Canada first committed to phasing out "inefficient" fossil fuel subsidies in 2009 alongside its G20 peers, but has yet to adopt a clear definition of what this means. This brief presents four criteria to assess the efficiency of fossil fuel subsidies in Canada to ensure this commitment is met with transparency, timeliness, and accountability.
The matter of determining inefficiency in the Canadian context, on the other hand, has received less attention and is the focus of this brief. The criteria presented here provide a critical assessment framework for determining the efficiency of fossil fuel subsidies. These criteria, which are in line with Canada’s existing commitments on climate change, make it clear that there is very limited room for efficient fossil fuel subsidies within these commitments, except in very specific, time-limited circumstances.

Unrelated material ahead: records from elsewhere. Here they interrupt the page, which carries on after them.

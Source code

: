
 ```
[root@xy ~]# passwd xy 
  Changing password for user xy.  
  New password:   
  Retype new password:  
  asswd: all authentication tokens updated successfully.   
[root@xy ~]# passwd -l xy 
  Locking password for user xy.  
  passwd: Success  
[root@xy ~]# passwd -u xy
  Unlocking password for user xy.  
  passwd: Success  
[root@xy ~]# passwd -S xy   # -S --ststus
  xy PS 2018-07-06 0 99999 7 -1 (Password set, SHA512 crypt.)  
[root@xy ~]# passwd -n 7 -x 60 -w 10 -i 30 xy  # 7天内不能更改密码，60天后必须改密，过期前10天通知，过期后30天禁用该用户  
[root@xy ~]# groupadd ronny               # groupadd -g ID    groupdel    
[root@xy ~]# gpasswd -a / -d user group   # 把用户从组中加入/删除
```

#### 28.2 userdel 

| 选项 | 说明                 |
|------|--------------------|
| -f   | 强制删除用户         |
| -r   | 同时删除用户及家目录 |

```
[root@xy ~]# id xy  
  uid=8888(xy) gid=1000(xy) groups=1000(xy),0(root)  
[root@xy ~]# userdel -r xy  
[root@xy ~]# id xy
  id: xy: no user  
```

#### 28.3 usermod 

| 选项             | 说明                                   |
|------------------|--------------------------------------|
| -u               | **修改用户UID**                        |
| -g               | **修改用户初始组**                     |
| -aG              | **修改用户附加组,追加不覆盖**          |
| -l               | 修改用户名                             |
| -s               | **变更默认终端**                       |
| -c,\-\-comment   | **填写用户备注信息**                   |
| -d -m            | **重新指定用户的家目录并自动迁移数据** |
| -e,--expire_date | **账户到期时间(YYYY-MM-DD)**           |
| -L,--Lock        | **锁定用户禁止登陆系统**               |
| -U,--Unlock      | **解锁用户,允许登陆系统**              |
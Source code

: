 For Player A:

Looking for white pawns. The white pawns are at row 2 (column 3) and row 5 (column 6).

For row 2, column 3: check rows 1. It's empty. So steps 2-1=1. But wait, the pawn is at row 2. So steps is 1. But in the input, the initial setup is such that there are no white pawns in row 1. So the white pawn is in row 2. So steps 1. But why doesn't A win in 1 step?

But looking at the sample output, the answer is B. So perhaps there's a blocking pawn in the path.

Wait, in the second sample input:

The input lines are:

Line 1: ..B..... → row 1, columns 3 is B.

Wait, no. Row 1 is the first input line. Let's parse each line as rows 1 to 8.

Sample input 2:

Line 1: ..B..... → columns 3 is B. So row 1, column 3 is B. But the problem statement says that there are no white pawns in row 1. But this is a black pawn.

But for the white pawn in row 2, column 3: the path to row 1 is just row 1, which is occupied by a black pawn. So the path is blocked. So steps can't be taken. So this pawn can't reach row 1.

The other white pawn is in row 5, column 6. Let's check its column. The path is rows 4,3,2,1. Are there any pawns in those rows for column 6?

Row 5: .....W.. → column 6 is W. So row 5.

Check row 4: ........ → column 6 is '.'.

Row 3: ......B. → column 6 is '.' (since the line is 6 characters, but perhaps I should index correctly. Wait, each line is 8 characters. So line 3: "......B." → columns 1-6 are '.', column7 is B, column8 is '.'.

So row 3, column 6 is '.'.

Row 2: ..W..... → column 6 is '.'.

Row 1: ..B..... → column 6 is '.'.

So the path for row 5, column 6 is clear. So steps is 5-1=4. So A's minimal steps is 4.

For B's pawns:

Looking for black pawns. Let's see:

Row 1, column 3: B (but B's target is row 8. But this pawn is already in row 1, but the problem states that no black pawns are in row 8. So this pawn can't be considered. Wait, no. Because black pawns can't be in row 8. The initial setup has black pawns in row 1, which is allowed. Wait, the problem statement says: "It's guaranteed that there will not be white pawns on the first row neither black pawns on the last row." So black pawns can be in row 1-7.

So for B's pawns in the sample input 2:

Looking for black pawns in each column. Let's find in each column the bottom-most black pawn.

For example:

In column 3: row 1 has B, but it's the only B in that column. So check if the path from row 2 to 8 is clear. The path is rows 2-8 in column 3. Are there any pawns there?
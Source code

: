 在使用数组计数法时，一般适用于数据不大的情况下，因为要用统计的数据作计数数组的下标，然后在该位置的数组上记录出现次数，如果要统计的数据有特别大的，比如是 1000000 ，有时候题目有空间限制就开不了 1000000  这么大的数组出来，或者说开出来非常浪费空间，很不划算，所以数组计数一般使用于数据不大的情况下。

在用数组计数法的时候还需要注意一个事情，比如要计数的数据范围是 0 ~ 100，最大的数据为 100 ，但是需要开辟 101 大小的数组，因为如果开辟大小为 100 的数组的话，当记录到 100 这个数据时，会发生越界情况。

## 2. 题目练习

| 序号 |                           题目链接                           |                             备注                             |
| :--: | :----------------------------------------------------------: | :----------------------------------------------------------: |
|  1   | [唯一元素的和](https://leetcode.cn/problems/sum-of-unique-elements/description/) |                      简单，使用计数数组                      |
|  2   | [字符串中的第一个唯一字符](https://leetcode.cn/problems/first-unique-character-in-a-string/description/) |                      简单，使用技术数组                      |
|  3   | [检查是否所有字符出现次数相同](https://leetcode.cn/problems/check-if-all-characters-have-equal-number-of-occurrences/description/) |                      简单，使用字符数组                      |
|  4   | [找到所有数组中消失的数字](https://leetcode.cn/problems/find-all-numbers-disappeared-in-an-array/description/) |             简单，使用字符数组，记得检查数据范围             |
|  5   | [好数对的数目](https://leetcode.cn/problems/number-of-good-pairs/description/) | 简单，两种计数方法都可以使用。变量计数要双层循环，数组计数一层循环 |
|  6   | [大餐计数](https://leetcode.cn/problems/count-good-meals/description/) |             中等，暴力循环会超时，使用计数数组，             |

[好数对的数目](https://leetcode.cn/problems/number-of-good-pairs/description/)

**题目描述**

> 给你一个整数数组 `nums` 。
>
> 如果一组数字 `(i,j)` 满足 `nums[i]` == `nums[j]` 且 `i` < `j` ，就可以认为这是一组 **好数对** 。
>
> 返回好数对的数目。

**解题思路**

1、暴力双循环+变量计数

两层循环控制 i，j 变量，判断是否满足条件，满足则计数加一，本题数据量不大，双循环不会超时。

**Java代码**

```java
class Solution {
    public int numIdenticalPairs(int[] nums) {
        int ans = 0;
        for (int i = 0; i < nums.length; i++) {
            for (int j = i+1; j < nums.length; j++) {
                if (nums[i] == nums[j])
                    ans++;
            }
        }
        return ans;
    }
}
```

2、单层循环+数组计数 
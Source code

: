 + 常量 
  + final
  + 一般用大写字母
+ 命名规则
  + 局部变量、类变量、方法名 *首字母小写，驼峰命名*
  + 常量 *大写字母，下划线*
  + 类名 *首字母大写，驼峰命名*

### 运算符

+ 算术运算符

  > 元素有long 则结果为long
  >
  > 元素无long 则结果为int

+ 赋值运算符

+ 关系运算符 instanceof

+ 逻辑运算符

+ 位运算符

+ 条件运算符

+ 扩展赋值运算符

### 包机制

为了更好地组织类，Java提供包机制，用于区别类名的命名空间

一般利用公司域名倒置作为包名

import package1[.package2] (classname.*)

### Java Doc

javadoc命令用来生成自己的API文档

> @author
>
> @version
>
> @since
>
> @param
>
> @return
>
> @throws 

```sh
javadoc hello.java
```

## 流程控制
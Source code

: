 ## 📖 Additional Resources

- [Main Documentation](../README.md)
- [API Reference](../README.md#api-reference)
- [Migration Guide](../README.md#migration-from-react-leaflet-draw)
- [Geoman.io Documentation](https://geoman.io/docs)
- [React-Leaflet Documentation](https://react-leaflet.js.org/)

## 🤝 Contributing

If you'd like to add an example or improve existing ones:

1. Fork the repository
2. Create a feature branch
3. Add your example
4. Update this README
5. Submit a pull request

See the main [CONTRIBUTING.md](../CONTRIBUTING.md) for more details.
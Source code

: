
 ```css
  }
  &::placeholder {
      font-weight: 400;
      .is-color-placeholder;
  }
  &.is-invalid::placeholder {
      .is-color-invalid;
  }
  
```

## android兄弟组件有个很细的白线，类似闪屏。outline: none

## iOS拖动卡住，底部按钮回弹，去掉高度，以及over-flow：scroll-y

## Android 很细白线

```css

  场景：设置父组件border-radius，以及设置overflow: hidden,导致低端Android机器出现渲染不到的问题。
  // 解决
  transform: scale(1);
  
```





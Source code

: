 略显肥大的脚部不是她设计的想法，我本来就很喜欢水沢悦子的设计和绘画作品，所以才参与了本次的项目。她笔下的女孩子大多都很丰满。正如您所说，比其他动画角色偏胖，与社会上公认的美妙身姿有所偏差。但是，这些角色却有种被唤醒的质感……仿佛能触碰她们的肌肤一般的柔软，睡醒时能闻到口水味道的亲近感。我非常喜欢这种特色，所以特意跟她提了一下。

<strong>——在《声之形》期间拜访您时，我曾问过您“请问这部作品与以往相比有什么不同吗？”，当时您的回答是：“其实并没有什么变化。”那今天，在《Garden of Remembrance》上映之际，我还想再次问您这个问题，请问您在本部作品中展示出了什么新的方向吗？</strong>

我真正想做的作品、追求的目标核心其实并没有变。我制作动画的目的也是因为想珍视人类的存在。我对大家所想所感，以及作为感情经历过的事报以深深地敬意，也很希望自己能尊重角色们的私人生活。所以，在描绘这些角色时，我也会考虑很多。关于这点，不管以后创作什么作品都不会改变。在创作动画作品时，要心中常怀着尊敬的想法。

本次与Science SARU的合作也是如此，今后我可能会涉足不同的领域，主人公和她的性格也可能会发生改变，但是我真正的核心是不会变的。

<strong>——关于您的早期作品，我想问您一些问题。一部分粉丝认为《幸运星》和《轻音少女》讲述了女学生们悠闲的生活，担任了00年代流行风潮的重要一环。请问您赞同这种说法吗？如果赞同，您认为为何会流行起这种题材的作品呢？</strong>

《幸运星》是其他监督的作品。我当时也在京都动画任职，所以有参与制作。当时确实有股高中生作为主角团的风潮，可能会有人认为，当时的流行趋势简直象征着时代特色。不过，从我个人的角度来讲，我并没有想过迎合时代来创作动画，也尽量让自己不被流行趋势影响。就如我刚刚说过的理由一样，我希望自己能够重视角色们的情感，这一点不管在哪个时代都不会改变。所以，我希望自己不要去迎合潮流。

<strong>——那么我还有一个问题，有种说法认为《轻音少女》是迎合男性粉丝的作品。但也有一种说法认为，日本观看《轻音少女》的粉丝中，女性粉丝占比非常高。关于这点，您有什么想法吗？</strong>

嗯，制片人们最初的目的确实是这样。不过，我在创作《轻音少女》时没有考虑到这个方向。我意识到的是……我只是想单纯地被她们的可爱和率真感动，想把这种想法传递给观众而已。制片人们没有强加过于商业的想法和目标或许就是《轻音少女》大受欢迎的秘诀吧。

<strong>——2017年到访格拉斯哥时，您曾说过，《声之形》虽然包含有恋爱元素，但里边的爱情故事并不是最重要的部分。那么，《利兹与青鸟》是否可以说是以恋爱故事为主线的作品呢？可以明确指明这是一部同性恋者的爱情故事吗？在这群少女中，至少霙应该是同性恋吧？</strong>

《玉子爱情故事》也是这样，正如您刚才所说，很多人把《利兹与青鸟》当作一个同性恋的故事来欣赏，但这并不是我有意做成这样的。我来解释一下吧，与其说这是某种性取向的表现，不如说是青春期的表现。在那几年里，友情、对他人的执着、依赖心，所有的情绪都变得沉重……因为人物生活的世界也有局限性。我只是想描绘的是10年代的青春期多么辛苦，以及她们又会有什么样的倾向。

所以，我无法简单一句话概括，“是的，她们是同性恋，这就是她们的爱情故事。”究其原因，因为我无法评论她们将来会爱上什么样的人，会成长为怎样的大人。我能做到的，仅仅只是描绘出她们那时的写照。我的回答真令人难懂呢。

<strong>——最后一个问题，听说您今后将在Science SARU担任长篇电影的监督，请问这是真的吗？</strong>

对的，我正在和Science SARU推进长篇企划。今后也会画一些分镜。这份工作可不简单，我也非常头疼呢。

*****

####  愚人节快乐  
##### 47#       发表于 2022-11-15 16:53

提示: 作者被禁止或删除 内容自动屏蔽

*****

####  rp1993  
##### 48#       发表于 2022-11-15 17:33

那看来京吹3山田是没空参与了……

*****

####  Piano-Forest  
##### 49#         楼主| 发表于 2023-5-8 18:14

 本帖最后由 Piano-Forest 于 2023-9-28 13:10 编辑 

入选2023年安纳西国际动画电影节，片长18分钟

Subsidies must meet all four of these criteria to be considered efficient; failing to meet a criterion would deem the subsidy inefficient. In the following sections, we briefly describe each of these assessment criteria to provide guidance, as Canada has committed to evaluating and eliminating these subsidies in the next year:
- Alignment with climate commitments;
- support for the low carbon economy;
- just transition consistency;
- and the best way to achieve the overall policy goal.
Ending government subsidies for fossil fuels and aligning financial flows with the Paris Agreement targets is imperative to addressing the worsening climate crisis. The most recent report from the Intergovernmental Panel on Climate Change (IPCC) paints a stark picture of the narrowing window for action to transition to low-carbon economies and for high-emitting countries like Canada to take responsibility for leading the way.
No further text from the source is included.